The name Eli Roth has become a fairly respected one in recent years, and that’s why you’ll often find it attached to projects that weren’t actually directed by him. After the success of Cabin Fever and Hostel, Roth found himself not just writing and directing but also producing, and films like Clown and The Sacrament have proven that he knows the right horror projects to sink his teeth into.
The latest film to be presented by Eli Roth is The Stranger, directed by Uruguayan filmmaker Guillermo Amoedo. In it, a mysterious man drifts into a small Canadian town and brings a whole lot of trouble along with him. After he’s nearly killed by a gang of thugs, the man is taken in by a reckless young boy, and the peaceful community almost immediately runs red with blood in the wake of his arrival.
I don’t think I’m spoiling anything when I say that The Stranger is a vampire movie, as it’s plainly laid out in the film’s official plot description. More specifically, it’s one of those vampire movies about a vampire who hates the fact that he’s a vampire, which is interesting to note because Guillermo Amoedo almost seems to hate the fact that he’s actually making a vampire movie.
The Stranger is as understated as vampire movies get, as the v-word is never spoken, there’s not a single set of fangs in sight and the curse is treated more like a disease than some sort of evil superpower. True, the titular stranger’s blood heals and his skin burns in the sunlight, and he even has a taste for the red stuff, but this one is anything but a traditional vampire movie.
And that’s all good and well, as we’ve reached a point where vampire movies are no longer interesting unless they bring something new to the table. The issue with The Stranger, however, is that it doesn’t so much bring things to the table as it does take them away, and in doing so Amoedo grabs hold of any inherent joy that the sub-genre brings along with it and completely sucks it out of the proceedings.
Though it has pretensions of being an elevated vampire movie, focused more on human drama than bloodsucking and imbued with a perceived sense of pathos, The Stranger never manages to be much more than a total bore. It’s almost immediately dull and fails to pick up any steam as it goes along, and the overly dour mood certainly does nothing to up the entertainment factor.
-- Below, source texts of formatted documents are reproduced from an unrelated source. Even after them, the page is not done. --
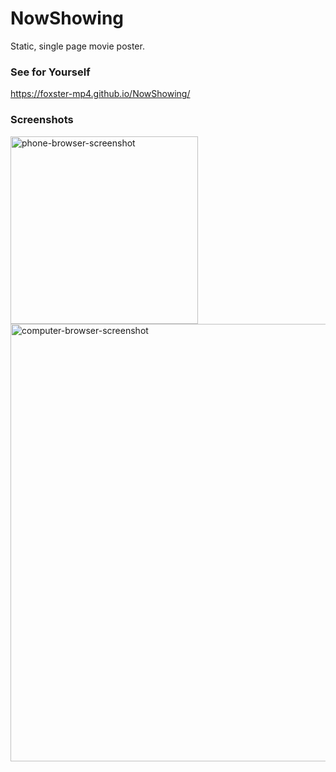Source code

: # NowShowing
Static, single page movie poster.

### See for Yourself
https://foxster-mp4.github.io/NowShowing/

### Screenshots
<img src="https://github.com/foxster-mp4/__screenshots/blob/master/NowShowing/lightyear.png" alt="phone-browser-screenshot" width="300"/>
<img src="https://github.com/foxster-mp4/__screenshots/blob/master/NowShowing/iamgroot.png" alt="computer-browser-screenshot" width="700"/>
The biggest problem with The Stranger is that the characters are as dull and lifeless as the film’s almost nonexistent pulse. Martin, played by Cristobal Tapia Montt, is one of the most uninteresting vampires in the history of vampire cinema, and I blame the script more than the actor’s performance. He just never gets to do much, and it’s frankly impossible to care about the character – or any of the film’s characters, for that matter.
On the subject of the performances, there’s something quite off about almost everyone in the film. From what I understand, all the actors are Chilean but the movie is oddly set in Canada, and their attempts to deliver American accents will make you wonder why it wasn’t just set in Chile – where the movie was shot. One actor even appears to have been dubbed over, and it tends to be quite jarring.
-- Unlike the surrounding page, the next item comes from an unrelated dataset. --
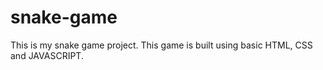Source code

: # snake-game
This is my snake game project. This game is built using basic HTML, CSS and JAVASCRIPT.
Equally jarring is the film’s poorly thought out storyline, which is constructed around random events that happen solely for the purpose of arriving at a highly predictable destination. The motivations of individual characters never make much sense nor do the situations they find themselves in, and The Stranger is one of those movies where things only happen because it’s convenient for them to happen.
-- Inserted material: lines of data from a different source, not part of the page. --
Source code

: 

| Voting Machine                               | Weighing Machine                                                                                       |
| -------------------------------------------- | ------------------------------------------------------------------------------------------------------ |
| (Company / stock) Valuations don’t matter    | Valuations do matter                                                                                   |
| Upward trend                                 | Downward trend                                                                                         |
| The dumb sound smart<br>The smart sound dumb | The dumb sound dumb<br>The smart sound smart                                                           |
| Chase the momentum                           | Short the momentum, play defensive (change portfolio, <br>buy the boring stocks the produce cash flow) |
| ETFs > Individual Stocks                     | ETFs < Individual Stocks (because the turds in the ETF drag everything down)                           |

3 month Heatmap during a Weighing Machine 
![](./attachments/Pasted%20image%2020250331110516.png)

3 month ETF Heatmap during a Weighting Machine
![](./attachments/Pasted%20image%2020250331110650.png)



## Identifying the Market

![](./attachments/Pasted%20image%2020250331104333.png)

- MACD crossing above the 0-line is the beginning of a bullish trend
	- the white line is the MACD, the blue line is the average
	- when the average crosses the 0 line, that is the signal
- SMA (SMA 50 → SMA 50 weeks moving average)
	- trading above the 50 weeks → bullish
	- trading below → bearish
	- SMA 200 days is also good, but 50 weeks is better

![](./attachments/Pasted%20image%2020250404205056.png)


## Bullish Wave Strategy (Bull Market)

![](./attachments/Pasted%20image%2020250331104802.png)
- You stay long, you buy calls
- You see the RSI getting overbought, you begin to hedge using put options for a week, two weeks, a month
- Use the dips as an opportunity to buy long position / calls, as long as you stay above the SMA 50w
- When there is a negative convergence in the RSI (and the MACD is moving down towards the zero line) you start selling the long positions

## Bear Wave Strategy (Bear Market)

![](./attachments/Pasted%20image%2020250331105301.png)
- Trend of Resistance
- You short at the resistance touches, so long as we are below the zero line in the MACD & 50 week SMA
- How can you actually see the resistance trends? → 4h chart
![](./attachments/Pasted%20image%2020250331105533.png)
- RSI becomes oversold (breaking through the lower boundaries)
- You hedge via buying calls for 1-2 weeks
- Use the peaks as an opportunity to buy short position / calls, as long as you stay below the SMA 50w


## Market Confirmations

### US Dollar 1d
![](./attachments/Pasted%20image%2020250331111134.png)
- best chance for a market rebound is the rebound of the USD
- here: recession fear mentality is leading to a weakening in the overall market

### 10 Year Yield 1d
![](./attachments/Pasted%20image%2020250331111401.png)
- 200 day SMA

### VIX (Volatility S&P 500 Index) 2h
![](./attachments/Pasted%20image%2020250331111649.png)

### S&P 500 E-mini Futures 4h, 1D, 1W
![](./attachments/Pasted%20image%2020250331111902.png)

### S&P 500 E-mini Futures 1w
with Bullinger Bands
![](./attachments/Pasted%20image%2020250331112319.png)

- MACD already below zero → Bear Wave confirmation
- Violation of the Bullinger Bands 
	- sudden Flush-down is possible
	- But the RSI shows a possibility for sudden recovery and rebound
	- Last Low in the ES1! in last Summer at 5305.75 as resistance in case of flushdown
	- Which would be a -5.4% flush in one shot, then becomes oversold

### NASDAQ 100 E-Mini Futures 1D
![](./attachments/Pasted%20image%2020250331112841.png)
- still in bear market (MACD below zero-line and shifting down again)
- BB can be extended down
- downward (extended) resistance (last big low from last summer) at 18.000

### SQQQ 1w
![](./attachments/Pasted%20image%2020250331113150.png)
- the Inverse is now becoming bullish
Of course, issues such as these would be forgiven and forgotten if The Stranger had at least provided the distraction of being entertaining – but alas, it does not. Instead of having any fun or embracing the fact that he was making a monster movie, Amoedo instead went the heavy-handed route, and the result is a self-serious slog of a film that’s so uninteresting it almost begs you to turn it off.
Blood-soaked vampire films have perhaps never been as boring as The Stranger. And I as sit here writing up this review, I can’t help but wonder why Eli Roth attached his name to it.